The Three Most Dangerous Words for Investors
I failed this year. It wasn't just an oversight — no harmless little “whoopsie.” This breakdown was utter and complete. A dropping of the ball right before crossing the goal line...
Normally, I work extra hard in the weeks before I leave Baltimore with my kids for a week at the beach. Because there are no days off for the newsletter biz. Deadlines for Wealth Daily articles, trade alerts, and portfolio updates to subscribers — the fulfillment promises we make to you are solemn and must be met. The stock market doesn't shut down cause I need a little R&R.
Most years I am totally happy to put in the extra hours so that I can shove my phone and laptop in a drawer and truly check out for a week.
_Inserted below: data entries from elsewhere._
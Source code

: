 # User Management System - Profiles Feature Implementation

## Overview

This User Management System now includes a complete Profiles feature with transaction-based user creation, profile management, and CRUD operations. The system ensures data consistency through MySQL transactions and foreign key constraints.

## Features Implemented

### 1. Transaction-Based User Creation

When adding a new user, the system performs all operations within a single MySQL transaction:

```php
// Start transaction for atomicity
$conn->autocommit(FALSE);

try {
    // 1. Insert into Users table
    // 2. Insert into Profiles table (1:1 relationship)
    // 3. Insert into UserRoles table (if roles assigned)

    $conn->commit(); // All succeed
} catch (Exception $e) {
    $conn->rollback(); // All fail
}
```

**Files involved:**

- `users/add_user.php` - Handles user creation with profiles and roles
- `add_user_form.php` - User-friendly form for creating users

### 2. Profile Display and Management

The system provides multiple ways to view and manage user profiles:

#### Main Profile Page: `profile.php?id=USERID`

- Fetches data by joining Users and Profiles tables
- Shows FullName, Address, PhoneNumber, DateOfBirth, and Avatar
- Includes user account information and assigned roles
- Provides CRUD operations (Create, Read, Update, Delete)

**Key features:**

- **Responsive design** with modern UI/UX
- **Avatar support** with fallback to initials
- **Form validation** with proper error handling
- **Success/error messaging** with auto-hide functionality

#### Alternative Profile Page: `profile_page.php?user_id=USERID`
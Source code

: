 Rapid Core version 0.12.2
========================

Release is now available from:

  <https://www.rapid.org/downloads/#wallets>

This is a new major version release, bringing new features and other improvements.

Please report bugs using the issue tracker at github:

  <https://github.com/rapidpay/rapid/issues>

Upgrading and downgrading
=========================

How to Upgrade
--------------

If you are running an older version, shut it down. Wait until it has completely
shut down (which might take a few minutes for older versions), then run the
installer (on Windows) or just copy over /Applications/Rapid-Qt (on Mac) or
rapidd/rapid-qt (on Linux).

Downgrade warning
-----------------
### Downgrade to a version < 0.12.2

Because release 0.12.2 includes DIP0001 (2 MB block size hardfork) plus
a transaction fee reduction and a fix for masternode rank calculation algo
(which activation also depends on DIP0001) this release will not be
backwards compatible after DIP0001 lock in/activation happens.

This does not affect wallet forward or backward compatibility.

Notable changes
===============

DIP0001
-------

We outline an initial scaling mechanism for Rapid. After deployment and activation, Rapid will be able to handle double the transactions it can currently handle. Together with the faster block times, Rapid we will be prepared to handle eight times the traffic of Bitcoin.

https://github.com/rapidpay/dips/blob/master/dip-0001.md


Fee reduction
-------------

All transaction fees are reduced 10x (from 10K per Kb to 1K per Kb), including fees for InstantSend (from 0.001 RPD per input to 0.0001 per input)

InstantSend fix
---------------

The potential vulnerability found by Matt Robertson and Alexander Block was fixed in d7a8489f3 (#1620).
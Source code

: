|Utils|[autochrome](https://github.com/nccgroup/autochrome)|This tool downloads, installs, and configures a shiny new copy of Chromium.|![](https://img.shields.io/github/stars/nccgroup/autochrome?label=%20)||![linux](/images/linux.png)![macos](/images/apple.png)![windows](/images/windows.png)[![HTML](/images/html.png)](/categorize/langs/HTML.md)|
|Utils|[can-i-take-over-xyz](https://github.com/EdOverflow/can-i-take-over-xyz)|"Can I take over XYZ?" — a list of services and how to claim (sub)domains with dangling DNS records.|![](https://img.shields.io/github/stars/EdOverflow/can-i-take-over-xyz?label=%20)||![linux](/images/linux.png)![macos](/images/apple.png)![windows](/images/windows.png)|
But not this year. I did very little extra work this year. So I am sitting at the dining room table typing away while nieces and nephews slather themselves in sunscreen to hit the beach.
Yes, preparation always exerts a profound influence on an outcome. Many would say preparation is the single most important factor for the success or failure of an endeavor. However, it's not always clear exactly what type of preparation will get you the results you want. Sure, “practice make perfect,” but how do you “practice” investing?
I sometimes get the opportunity to mentor people who are just discovering the amazing and fascinating world of stocks and finance. Most recently it was an intern who is just getting his feet wet trading stock options. I don't pretend to be an expert on options, or really on any aspect of investing and stock market analysis. I firmly believe the minute you tell yourself you know everything there is to know, you're gonna get an expensive lesson. The three most dangerous words in investing and trading are “I got this.”
Still, I've been at this for 20 years. I've seen a lot. I've gotten plenty of expensive lessons, and I'm sure I will get more...
“As I look back on it now, it’s obvious that studying history and philosophy was much better preparation for the stock market than, say, studying statistics.”
— Peter Lynch, Founder, Fidelity Investments
The first thing I tell a young person who's looking for some pointers about investing, trading, and the stock market is that the smartest people in the world are trying to get an edge that can make them some money. You've got doctors, PhDs, government officials, electrical engineers, hedge fund managers, professional analysts, and bankers all poring over every single news bite to find a tradable advantage.
None of us — me included — is going to beat them all. And you know what they say: if you can't beat 'em, join 'em.
Analysts and investment banks put out a lot of research. Read it. Find out about stocks and sectors they like. Say a bank likes semiconductor stocks, and it says Qualcomm and Micron are its favorites. Read a little about those two, and then look for a few other semiconductor stocks and read up on them, too. A couple hours, and you can have a pretty good feel for what big trends are driving the whole sector (right now it's AI, mobile data, and data center servers that power the cloud).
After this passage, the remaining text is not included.